When you return the material, keep every line exactly as it is and omit the pictures.

____________

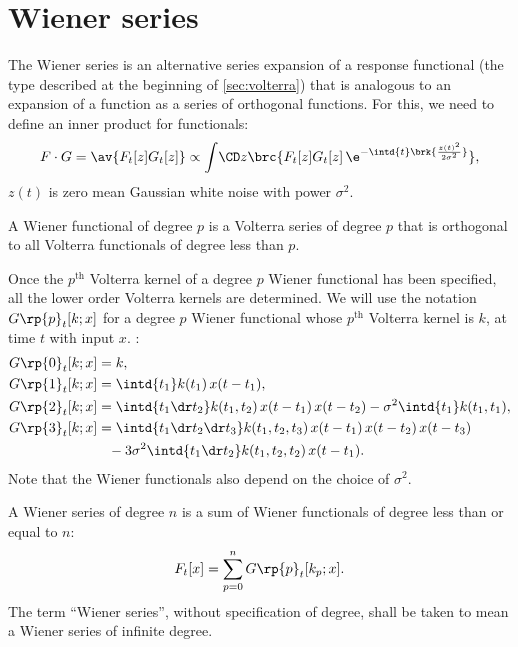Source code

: \documentclass[12pt]{article}
\newcommand{\contd}[1][=]{\phantom{#1}\mathord{}}
\begin{document}

\section{Wiener series}\label{sec:wiener}

The Wiener series is an alternative series expansion of a response functional (the type described at the beginning of \cref{sec:volterra}) that is analogous to an expansion of a function as a series of orthogonal functions.
For this, we need to define an inner product for functionals:
%
\begin{equation}\label{eq:innerfunc}
  F \cdot G = \av{F_t[z]G_t[z]}
    \propto \int\!\CD z \brc{F_t[z]G_t[z]\,\e^{-\intd{t}\brk{\frac{z(t)^2}{2\sigma^2}}}},
\end{equation}
%
\ie $z(t)$ is zero mean Gaussian white noise with power $\sigma^2$.

\begin{defn}
  A Wiener functional of degree $p$ is a Volterra series of degree $p$ that is orthogonal to all Volterra functionals of degree less than $p$.
\end{defn}

Once the $p^{\text{th}}$ Volterra kernel of a degree $p$ Wiener functional has been specified, all the lower order Volterra kernels are determined.
We will use the notation $G\rp{p}_t[k;x]$ for a degree $p$ Wiener functional whose $p^{\text{th}}$ Volterra kernel is $k$, at time $t$ with input $x$.
\eg \cite[ch.2]{schetzen:1980}:
%
\begin{equation}\label{eq:wienerex}
  \begin{aligned}
    G\rp{0}_t[k;x] &= k, \\
    G\rp{1}_t[k;x] &= \intd{t_1}k(t_1)\,x(t-t_1), \\
    G\rp{2}_t[k;x] &= \intd{t_1\dr t_2} k(t_1,t_2)\,x(t-t_1)\,x(t-t_2)
                     -\sigma^2\intd{t_1}k(t_1,t_1), \\
    G\rp{3}_t[k;x] &= \intd{t_1\dr t_2\dr t_3} k(t_1,t_2,t_3)\,x(t-t_1)\,x(t-t_2)\,x(t-t_3)\\
                  &\contd
                  - 3\sigma^2\intd{t_1\dr t_2} k(t_1,t_2,t_2)\,x(t-t_1).
  \end{aligned}
\end{equation}
%
Note that the Wiener functionals also depend on the choice of $\sigma^2$.

\begin{defn}
  A Wiener series of degree $n$ is a sum of Wiener functionals of degree less than or equal to $n$:
  \begin{equation}\label{eq:wienerser}
    F_t[x] = \sum_{p=0}^n G\rp{p}_t[k_p;x].
  \end{equation}
  The term ``Wiener series'', without specification of degree, shall be taken to mean a Wiener series of infinite degree.
\end{defn}
\end{document}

____________

▶ _SOLUTION FOR THIS PROBLEM_:
Source code

: \documentclass[12pt]{article}
\newcommand{\contd}[1][=]{\phantom{#1}\mathord{}}
\begin{document}

\section{Wiener series}\label{sec:wiener}

The Wiener series is an alternative series expansion of a response functional (the type described at the beginning of \cref{sec:volterra}) that is analogous to an expansion of a function as a series of orthogonal functions.
For this, we need to define an inner product for functionals:
%
\begin{equation}\label{eq:innerfunc}
  F \cdot G = \av{F_t[z]G_t[z]}
    \propto \int\!\CD z \brc{F_t[z]G_t[z]\,\e^{-\intd{t}\brk{\frac{z(t)^2}{2\sigma^2}}}},
\end{equation}
%
\ie $z(t)$ is zero mean Gaussian white noise with power $\sigma^2$.

\begin{defn}
  A Wiener functional of degree $p$ is a Volterra series of degree $p$ that is orthogonal to all Volterra functionals of degree less than $p$.
\end{defn}

Once the $p^{\text{th}}$ Volterra kernel of a degree $p$ Wiener functional has been specified, all the lower order Volterra kernels are determined.
We will use the notation $G\rp{p}_t[k;x]$ for a degree $p$ Wiener functional whose $p^{\text{th}}$ Volterra kernel is $k$, at time $t$ with input $x$.
\eg \cite[ch.2]{schetzen:1980}:
%
\begin{equation}\label{eq:wienerex}
  \begin{aligned}
    G\rp{0}_t[k;x] &= k, \\
    G\rp{1}_t[k;x] &= \intd{t_1}k(t_1)\,x(t-t_1), \\
    G\rp{2}_t[k;x] &= \intd{t_1\dr t_2} k(t_1,t_2)\,x(t-t_1)\,x(t-t_2)
                     -\sigma^2\intd{t_1}k(t_1,t_1), \\
    G\rp{3}_t[k;x] &= \intd{t_1\dr t_2\dr t_3} k(t_1,t_2,t_3)\,x(t-t_1)\,x(t-t_2)\,x(t-t_3)\\
                  &\contd
                  - 3\sigma^2\intd{t_1\dr t_2} k(t_1,t_2,t_2)\,x(t-t_1).
  \end{aligned}
\end{equation}
%
Note that the Wiener functionals also depend on the choice of $\sigma^2$.

\begin{defn}
  A Wiener series of degree $n$ is a sum of Wiener functionals of degree less than or equal to $n$:
  \begin{equation}\label{eq:wienerser}
    F_t[x] = \sum_{p=0}^n G\rp{p}_t[k_p;x].
  \end{equation}
  The term ``Wiener series'', without specification of degree, shall be taken to mean a Wiener series of infinite degree.
\end{defn}
\end{document}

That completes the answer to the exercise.